Well, you seem to be making your point poorly, as you suggested that I am one that said Midtown was always this way. It was not. In fact, few areas of Houston have been more things at different times than Midtown. It was rural, then wealthy suburban, then light industrial and commercial, then ghetto, then gentrifying area. In reality, it is hard to even say that Midtown is gentrifying, as there was little there to gentrify. But, to suggest that the homeless and the shelters and charities are new to the area is false. Only the complaining residents are new to the area.

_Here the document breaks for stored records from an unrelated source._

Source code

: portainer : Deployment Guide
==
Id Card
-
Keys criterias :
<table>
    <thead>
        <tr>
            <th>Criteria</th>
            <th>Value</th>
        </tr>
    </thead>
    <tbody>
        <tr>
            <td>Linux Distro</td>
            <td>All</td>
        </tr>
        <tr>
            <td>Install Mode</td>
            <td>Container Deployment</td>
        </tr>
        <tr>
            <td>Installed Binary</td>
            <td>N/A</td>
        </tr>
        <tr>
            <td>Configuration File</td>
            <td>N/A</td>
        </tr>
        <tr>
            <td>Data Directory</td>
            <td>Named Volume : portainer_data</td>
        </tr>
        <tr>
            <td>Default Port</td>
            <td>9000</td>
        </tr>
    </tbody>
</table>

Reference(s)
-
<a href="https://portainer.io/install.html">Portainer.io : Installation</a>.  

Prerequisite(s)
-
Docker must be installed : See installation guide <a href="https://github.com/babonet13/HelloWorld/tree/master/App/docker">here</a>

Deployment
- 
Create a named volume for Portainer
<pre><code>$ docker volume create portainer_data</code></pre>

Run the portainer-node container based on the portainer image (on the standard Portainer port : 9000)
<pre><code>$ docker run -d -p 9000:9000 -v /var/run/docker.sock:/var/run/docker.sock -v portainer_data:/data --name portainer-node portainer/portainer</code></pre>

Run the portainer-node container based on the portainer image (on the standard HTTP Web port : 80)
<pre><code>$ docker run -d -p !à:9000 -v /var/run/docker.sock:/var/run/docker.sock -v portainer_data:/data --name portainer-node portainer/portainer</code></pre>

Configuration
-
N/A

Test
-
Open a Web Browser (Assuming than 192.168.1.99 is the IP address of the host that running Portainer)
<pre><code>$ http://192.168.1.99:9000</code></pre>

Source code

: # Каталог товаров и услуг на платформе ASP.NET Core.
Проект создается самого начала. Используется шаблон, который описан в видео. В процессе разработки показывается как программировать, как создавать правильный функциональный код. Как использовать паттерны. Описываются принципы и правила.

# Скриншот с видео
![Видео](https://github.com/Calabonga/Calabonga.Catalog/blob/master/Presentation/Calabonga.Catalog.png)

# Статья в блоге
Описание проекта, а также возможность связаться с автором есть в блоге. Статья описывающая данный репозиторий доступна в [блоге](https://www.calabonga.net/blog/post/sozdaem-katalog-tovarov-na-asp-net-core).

This is the same argument heard in every gentrifying neighborhood. A neighborhood declines. Then, a few braves souls venture in and salvage a few structures. The area starts to be seen as hip and cool. Then the flood of people who would never have the guts to move into a sketchy neighborhood arrive, only to find that not ALL of the neighborhood is hip and cool. They then loudly protest against the unhip and uncool parts, until the only people left are the loud complainers. The early pioneers are long gone. It happened in Montrose, it's happening in the Heights, and it is happening in Midtown. It will happen in EaDo and the East End.

It is certainly the right of people to complain loudly, even when they are completely wrong. But, I believe it is also my right to point out their hypocrisy or their narcissism, or their generally master planned attitudes toward life. I do not expect them to listen to me, but no one hears what is not spoken.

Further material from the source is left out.